Medicaid costs eating up budget

Medicaid costs eating up budget

There's more to fixing ailing programs such as Medicaid than just passing a law.

A little more than a year ago, with great fanfare, state legislators overwhelmingly passed and Gov. Quinn signed what they described as a significant reform of the state's Medicaid program that would save $800 million over five years.

The legislation established a managed care program for some Medicaid recipients to determine if that approach could deliver quality care at a lower cost. Legislators also decided to place a moratorium on expanding new programs and eligibility.

Two other ground-breaking reforms were — get this — rules that required applicants to show they were residents of Illinois and had an income low enough to meet eligibility rules.

The skyrocketing cost of Medicaid is just one of a series of major financial issues facing the state. Along with $85 billion owed to underfunded public pension programs and roughly $8 billion in unpaid bills, Medicaid is a dagger pointed at the heart of Illinois government.

That's why what happened next is so appalling.

The Obama administration notified Illinois that the state's new rules violate requirements established in Obamacare, the mandate that will determine how health care is delivered in this country.

Being required to live in Illinois to qualify for an Illinois program is a violation of rules? Being required to meet the clearly outlined financial eligibility rules is another violation of the rules?

Those findings by President Obama's hirelings are a violation of common sense just begging for a state appeal. But until last week, Julie Hamos, director of the Illinois Department of Health and Human Services, did nothing.

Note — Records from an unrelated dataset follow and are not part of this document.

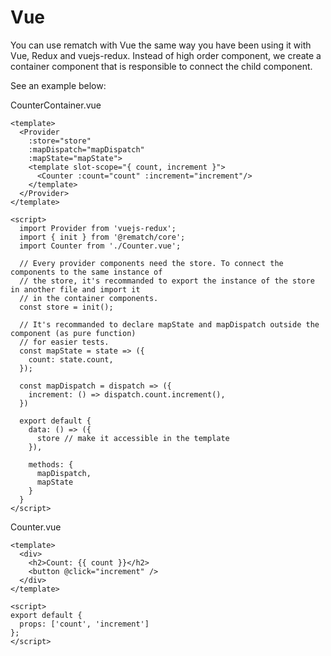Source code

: # Vue

You can use rematch with Vue the same way you have been using it with Vue, Redux and vuejs-redux.
Instead of high order component, we create a container component that is responsible to connect the child component.

See an example below:

CounterContainer.vue
```vue
<template>
  <Provider
    :store="store" 
    :mapDispatch="mapDispatch" 
    :mapState="mapState">
    <template slot-scope="{ count, increment }">
      <Counter :count="count" :increment="increment"/>
    </template>
  </Provider>
</template>

<script>
  import Provider from 'vuejs-redux';
  import { init } from '@rematch/core';
  import Counter from './Counter.vue';

  // Every provider components need the store. To connect the components to the same instance of
  // the store, it's recommanded to export the instance of the store in another file and import it
  // in the container components.
  const store = init();

  // It's recommanded to declare mapState and mapDispatch outside the component (as pure function)
  // for easier tests.
  const mapState = state => ({
    count: state.count,
  });

  const mapDispatch = dispatch => ({
    increment: () => dispatch.count.increment(),
  })

  export default {
    data: () => ({
      store // make it accessible in the template
    }),

    methods: {
      mapDispatch,
      mapState
    }
  }
</script>
```

Counter.vue
```vue
<template>
  <div>
    <h2>Count: {{ count }}</h2>
    <button @click="increment" />
  </div>
</template>

<script>
export default {
  props: ['count', 'increment']
};
</script>
```
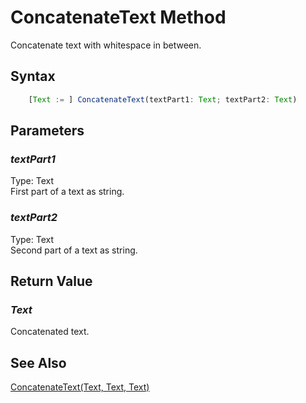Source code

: # ConcatenateText Method
Concatenate text with whitespace in between.

## Syntax
```javascript
	[Text := ] ConcatenateText(textPart1: Text; textPart2: Text)
```

## Parameters
### *textPart1*
Type: Text<br/>
First part of a text as string.
### *textPart2*
Type: Text<br/>
Second part of a text as string.

## Return Value
### *Text*
Concatenated text.

## See Also
[ConcatenateText(Text, Text, Text)](./ConcatenateText2.md)<br />
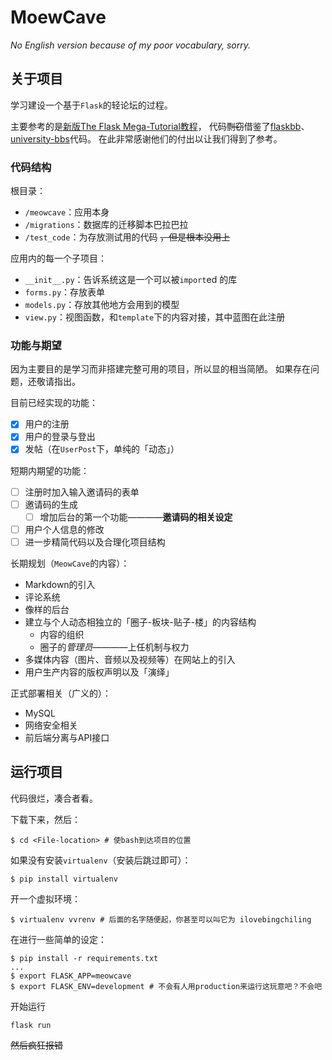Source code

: # MoewCave

_No English version because of my poor vocabulary, sorry._

## 关于项目

学习建设一个基于`Flask`的轻论坛的过程。

主要参考的是[新版The Flask Mega-Tutorial教程](https://github.com/luhuisicnu/The-Flask-Mega-Tutorial-zh)，
代码~~剽窃~~借鉴了[flaskbb](https://github/com/flaskbb/flaskbb)、[university-bbs](https://github.com/weijiang1994/university-bbs/)代码。
在此非常感谢他们的付出以让我们得到了参考。

### 代码结构

根目录：

- `/meowcave`：应用本身
- `/migrations`：数据库的迁移脚本巴拉巴拉
- `/test_code`：为存放测试用的代码 ~~，但是根本没用上~~

应用内的每一个子项目：

- `__init__.py`：告诉系统这是一个可以被`import`ed 的库
- `forms.py`：存放表单
- `models.py`：存放其他地方会用到的模型
- `view.py`：视图函数，和`template`下的内容对接，其中蓝图在此注册

### 功能与期望

因为主要目的是学习而非搭建完整可用的项目，所以显的相当简陋。
如果存在问题，还敬请指出。

目前已经实现的功能：

- [x] 用户的注册
- [x] 用户的登录与登出
- [x] 发帖（在`UserPost`下，单纯的「动态」）

短期内期望的功能：

- [ ] 注册时加入输入邀请码的表单
- [ ] 邀请码的生成
  - [ ] 增加后台的第一个功能————**邀请码的相关设定**
- [ ] 用户个人信息的修改
- [ ] 进一步精简代码以及合理化项目结构

长期规划（`MeowCave`的内容）：

- Markdown的引入
- 评论系统
- 像样的后台
- 建立与个人动态相独立的「圈子-板块-贴子-楼」的内容结构
  - 内容的组织
  - 圈子的*管理员*————上任机制与权力
- 多媒体内容（图片、音频以及视频等）在网站上的引入
- 用户生产内容的版权声明以及「演绎」

正式部署相关（广义的）：

- MySQL
- 网络安全相关
- 前后端分离与API接口

## 运行项目

代码很烂，凑合者看。

下载下来，然后：

```
$ cd <File-location> # 使bash到达项目的位置
```

如果没有安装`virtualenv`（安装后跳过即可）：

```
$ pip install virtualenv
```

开一个虚拟环境：

```
$ virtualenv vvrenv # 后面的名字随便起，你甚至可以叫它为 ilovebingchiling
```

在进行一些简单的设定：

```
$ pip install -r requirements.txt
...
$ export FLASK_APP=meowcave
$ export FLASK_ENV=development # 不会有人用production来运行这玩意吧？不会吧
```

开始运行

```
flask run
```

~~然后疯狂报错~~
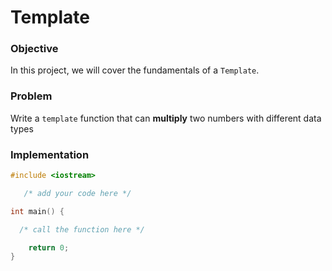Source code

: # Template


### Objective

In this project, we will cover the fundamentals of a `Template`.


### Problem

Write a `template` function that can **multiply** two numbers with different data types

### Implementation

```cpp
#include <iostream>

   /* add your code here */

int main() {

  /* call the function here */

    return 0;
}
```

In a recent commentary outlining the administration's intransigence, state Rep. Chad Hays, a Catlin Republican, said department officials claimed they had not pursued a rules waiver because of "a lack of manpower in the agency."

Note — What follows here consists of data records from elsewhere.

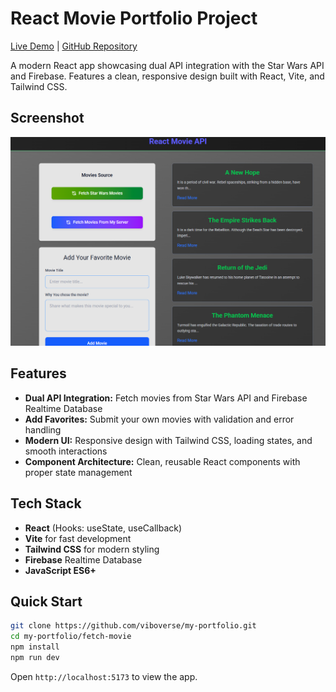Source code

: # React Movie Portfolio Project

[Live Demo](https://fetch-movie-app.vercel.app) | [GitHub Repository](https://github.com/viboverse/my-portfolio/tree/main/fetch-movie)

A modern React app showcasing dual API integration with the Star Wars API and Firebase. Features a clean, responsive design built with React, Vite, and Tailwind CSS.

## Screenshot

![Project Screenshot](./public/image.png)

## Features

- **Dual API Integration:** Fetch movies from Star Wars API and Firebase Realtime Database
- **Add Favorites:** Submit your own movies with validation and error handling
- **Modern UI:** Responsive design with Tailwind CSS, loading states, and smooth interactions
- **Component Architecture:** Clean, reusable React components with proper state management

## Tech Stack

- **React** (Hooks: useState, useCallback)
- **Vite** for fast development
- **Tailwind CSS** for modern styling
- **Firebase** Realtime Database
- **JavaScript ES6+**

## Quick Start

```sh
git clone https://github.com/viboverse/my-portfolio.git
cd my-portfolio/fetch-movie
npm install
npm run dev
```

Open `http://localhost:5173` to view the app.
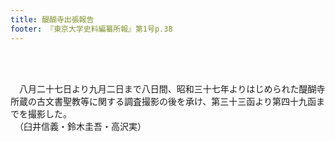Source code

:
 ```yaml
---
title: 醍醐寺出張報告
footer: 『東京大学史料編纂所報』第1号p.38
---
```

<div id="txtBody"><br/><p class="mtx"><br/>　八月二十七日より九月二日まで八日間、昭和三十七年よりはじめられた醍醐寺所蔵の古文書聖教等に関する調査撮影の後を承け、第三十三函より第四十九函までを撮影した。<br/>　（臼井信義・鈴木圭吾・高沢実）<br/></p><br/></div>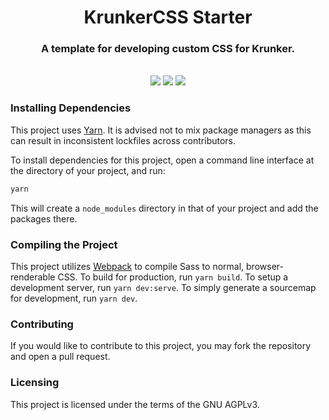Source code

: <h1 align="center">KrunkerCSS Starter</h1>

<h3 align="center">A template for developing custom CSS for Krunker.</h3>
<br>

<div align="center">
    <img src="https://img.shields.io/github/v/release/DamienVesper/KrunkerCSSStarter?style=for-the-badge&color=d442f5b">
    <img src="https://img.shields.io/github/contributors/DamienVesper/KrunkerCSSStarter?style=for-the-badge&color=d442f5">
    <img src="https://img.shields.io/github/languages/code-size/DamienVesper/KrunkerCSSStarter?style=for-the-badge&color=d442f5">
</div>

### Installing Dependencies
This project uses [Yarn](https://yarnpkg.com). It is advised not to mix package managers as this can result in inconsistent lockfiles across contributors.

To install dependencies for this project, open a command line interface at the directory of your project, and run:
```sh
yarn
```

This will create a `node_modules` directory in that of your project and add the packages there.

### Compiling the Project
This project utilizes [Webpack](https://webpack.js.org) to compile Sass to normal, browser-renderable CSS. To build for production, run `yarn build`. To setup a development server, run `yarn dev:serve`. To simply generate a sourcemap for development, run `yarn dev`.

### Contributing
If you would like to contribute to this project, you may fork the repository and open a pull request.

### Licensing
This project is licensed under the terms of the GNU AGPLv3.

That's not the reason. The department has more than 2,000 employees. Hamos and Gov. Quinn didn't seek a waiver because they just didn't — Lord knows why.

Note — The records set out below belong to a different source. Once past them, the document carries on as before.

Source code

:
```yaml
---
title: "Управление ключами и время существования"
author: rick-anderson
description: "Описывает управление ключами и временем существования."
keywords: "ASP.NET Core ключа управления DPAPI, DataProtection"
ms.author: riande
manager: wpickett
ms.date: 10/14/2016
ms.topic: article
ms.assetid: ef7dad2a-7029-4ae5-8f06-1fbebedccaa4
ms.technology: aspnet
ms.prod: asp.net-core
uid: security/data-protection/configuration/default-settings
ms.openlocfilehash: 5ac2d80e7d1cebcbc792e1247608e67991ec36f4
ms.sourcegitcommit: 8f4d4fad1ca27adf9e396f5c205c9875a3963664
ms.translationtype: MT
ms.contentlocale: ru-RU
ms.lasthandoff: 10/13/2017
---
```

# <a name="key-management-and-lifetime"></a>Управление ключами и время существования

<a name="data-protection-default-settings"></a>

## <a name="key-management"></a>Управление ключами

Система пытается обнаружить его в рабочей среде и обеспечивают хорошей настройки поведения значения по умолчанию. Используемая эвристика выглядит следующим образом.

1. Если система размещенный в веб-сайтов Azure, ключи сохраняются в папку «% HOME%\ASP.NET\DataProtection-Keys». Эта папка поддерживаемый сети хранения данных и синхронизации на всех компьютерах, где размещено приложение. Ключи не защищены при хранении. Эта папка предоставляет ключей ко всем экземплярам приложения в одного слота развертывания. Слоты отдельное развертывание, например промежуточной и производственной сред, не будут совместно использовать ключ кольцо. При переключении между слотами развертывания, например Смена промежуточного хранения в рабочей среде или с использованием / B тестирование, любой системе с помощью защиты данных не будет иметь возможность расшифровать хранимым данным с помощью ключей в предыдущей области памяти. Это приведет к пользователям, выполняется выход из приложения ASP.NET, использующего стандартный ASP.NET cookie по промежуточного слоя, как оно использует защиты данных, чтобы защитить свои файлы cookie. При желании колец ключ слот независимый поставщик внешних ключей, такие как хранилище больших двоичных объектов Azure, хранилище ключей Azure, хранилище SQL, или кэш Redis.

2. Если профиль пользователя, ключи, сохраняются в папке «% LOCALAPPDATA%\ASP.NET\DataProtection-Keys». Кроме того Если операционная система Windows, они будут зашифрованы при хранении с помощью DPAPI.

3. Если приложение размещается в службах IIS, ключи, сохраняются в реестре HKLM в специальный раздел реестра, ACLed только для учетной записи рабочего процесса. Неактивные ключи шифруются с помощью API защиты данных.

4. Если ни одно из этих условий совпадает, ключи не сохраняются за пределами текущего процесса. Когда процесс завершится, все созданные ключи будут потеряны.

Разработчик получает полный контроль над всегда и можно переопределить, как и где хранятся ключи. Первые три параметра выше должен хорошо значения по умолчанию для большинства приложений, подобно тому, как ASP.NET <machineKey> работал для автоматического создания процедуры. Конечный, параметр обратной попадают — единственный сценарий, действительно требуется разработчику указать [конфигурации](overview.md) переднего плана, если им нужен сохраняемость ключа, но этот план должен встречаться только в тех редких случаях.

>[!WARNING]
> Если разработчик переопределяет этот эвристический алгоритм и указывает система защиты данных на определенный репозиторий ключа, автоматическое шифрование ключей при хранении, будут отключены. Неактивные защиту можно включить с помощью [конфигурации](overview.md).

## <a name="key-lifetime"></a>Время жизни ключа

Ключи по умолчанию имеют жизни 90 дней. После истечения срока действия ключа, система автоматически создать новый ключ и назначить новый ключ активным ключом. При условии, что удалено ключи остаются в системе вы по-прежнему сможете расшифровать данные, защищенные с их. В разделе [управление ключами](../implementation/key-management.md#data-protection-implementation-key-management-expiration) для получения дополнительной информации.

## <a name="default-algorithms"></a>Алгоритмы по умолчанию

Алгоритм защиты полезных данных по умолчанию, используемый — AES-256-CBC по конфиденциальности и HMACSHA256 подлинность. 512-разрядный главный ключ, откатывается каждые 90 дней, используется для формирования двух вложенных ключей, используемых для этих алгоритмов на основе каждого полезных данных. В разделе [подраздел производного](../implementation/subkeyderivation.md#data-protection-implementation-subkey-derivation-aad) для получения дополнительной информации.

Once word leaked out and political pressure became inevitable, the Quinn administration got religion. Hamos announced that she had not only had requested the required waiver, but also plans to implement the changes even before they're approved.

The waiver fiasco shows an astounding lack of urgency on the part of the Quinn administration. Medicaid is the state's most costly program, $14 billion a year. The Medicaid rolls have exploded from 1.4 million in 2000 to 2.7 million in 2012 — one in five state residents.

Even more disturbing, the problem is growing worse. In defiance of last year's reform that mandated a freeze in eligibility requirements, the Quinn administration is planning to add another 100,000 Cook County residents to the Medicaid rolls as a political favor to Cook County Board chairwoman Toni Preckwinkle.

Millions more will come on the Medicaid rolls when Obamacare is fully implemented. Even though it's a federal mandate, Illinois taxpayers will be required to pick up the added costs after three years.

What this all adds up to is more financial disaster for Illinois.

Things already are bad. Illinois has the lowest bond rating of any state. The Civic Federation of Chicago estimates that the state's unpaid bills will quadruple from roughly $9 billion to $35 billion over the next five years, an increase attributed mostly to higher Medicaid and public pension costs.

Meanwhile, legislators who are running for re-election are trying to figure out how to avoid addressing these issues because they don't want to make voters angry.

Gov. Quinn is scheduled to give his annual budget address on Wednesday, and he's hinted that he'll be making a lot of tough recommendations on a variety of subjects, including Medicaid. While he's urging action on Medicaid in the coming year, he might explain why he and Hamos were so passive this past year as Illinois' financial standing continued to decline.